Le porte-parole de Google, José Castañeda, a déclaré dans un communiqué que l'entreprise aurait recours et que le verdict « méconnue les services qui sont fondamentaux pour la sécurité, les performances et la fiabilité des appareils Android ».
L'avocat de l'avocat, Glen Summers, a déclaré que le verdict « revendique énergiquement les avantages de cette affaire et reflète la gravité de l'inconduite de Google ».
Un procès collectif a été déposé devant un tribunal d'État en 2019 au nom d'environ 14 millions de Californiens.

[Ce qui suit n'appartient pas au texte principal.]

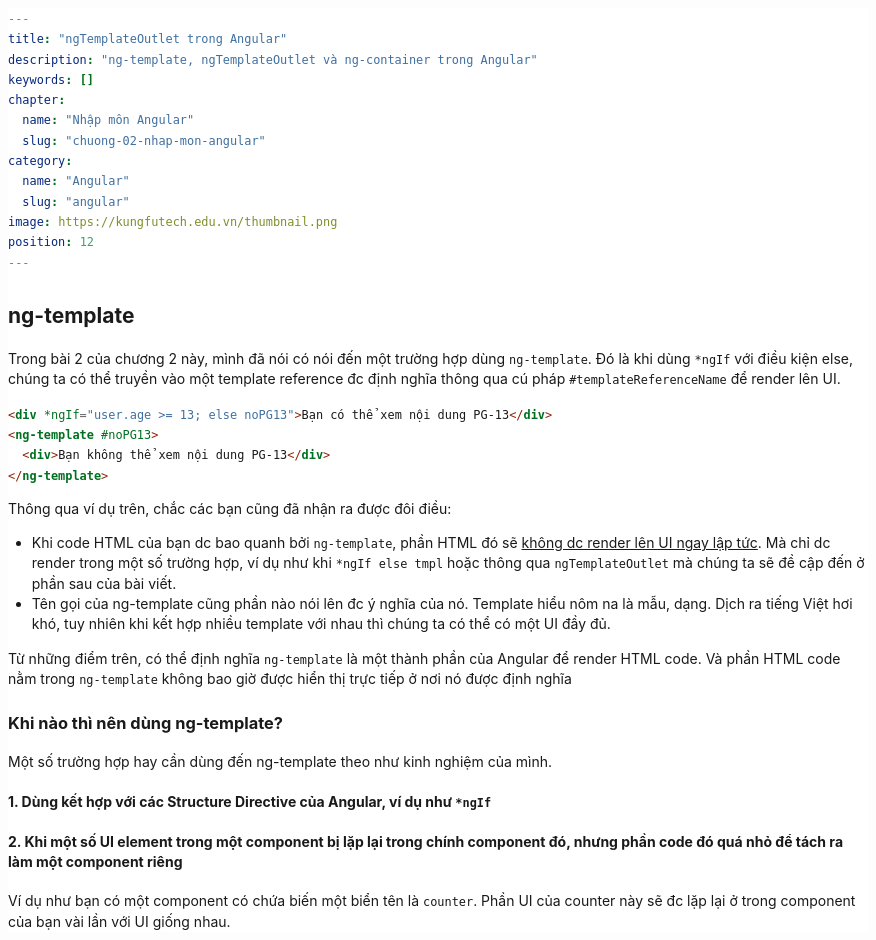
 ```yaml
---
title: "ngTemplateOutlet trong Angular"
description: "ng-template, ngTemplateOutlet và ng-container trong Angular"
keywords: []
chapter:
  name: "Nhập môn Angular"
  slug: "chuong-02-nhap-mon-angular"
category:
  name: "Angular"
  slug: "angular"
image: https://kungfutech.edu.vn/thumbnail.png
position: 12
---
```


## ng-template

Trong bài 2 của chương 2 này, mình đã nói có nói đến một trường hợp dùng `ng-template`. Đó là khi dùng `*ngIf` với điều kiện else, chúng ta có thể truyền vào một template reference đc định nghĩa thông qua cú pháp `#templateReferenceName` để render lên UI.

```html
<div *ngIf="user.age >= 13; else noPG13">Bạn có thể xem nội dung PG-13</div>
<ng-template #noPG13>
  <div>Bạn không thể xem nội dung PG-13</div>
</ng-template>
```

Thông qua ví dụ trên, chắc các bạn cũng đã nhận ra được đôi điều:

- Khi code HTML của bạn dc bao quanh bởi `ng-template`, phần HTML đó sẽ <u> không dc render lên UI ngay lập tức</u>. Mà chỉ dc render trong một số trường hợp, ví dụ như khi `*ngIf else tmpl` hoặc thông qua `ngTemplateOutlet` mà chúng ta sẽ đề cập đến ở phần sau của bài viết.
- Tên gọi của ng-template cũng phần nào nói lên đc ý nghĩa của nó. Template hiểu nôm na là mẫu, dạng. Dịch ra tiếng Việt hơi khó, tuy nhiên khi kết hợp nhiều template với nhau thì chúng ta có thể có một UI đầy đủ.

Từ những điểm trên, có thể định nghĩa `ng-template` là một thành phần của Angular để render HTML code. Và phần HTML code nằm trong `ng-template` không bao giờ được hiển thị trực tiếp ở nơi nó được định nghĩa

### Khi nào thì nên dùng ng-template?

Một số trường hợp hay cần dùng đến ng-template theo như kinh nghiệm của mình.

#### 1. Dùng kết hợp với các Structure Directive của Angular, ví dụ như `*ngIf`

#### 2. Khi một số UI element trong một component bị lặp lại trong chính component đó, nhưng phần code đó quá nhỏ để tách ra làm một component riêng

Ví dụ như bạn có một component có chứa biến một biển tên là `counter`. Phần UI của counter này sẽ đc lặp lại ở trong component của bạn vài lần với UI giống nhau.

Ils ont fait valoir que Google a compilé les informations à partir de téléphones inactifs qui exécutent son système d'exploitation Android pour les utilisations de l'entreprise en tant que publicité dirigée, consommant les données cellulaires des utilisateurs à leurs dépens.
Google a déclaré au tribunal qu'aucun utilisateur d'Android n'a été blessé par les transferts de données et que les utilisateurs donnaient leur consentement dans les conditions de service et les politiques de confidentialité de l'entreprise.
Un autre groupe a déposé une autre action en justice devant un tribunal fédéral de San José, dans lequel il a soulevé les mêmes réclamations contre Google au nom des utilisateurs d'Android des 49 autres États. Le procès est prévu pour avril 2026.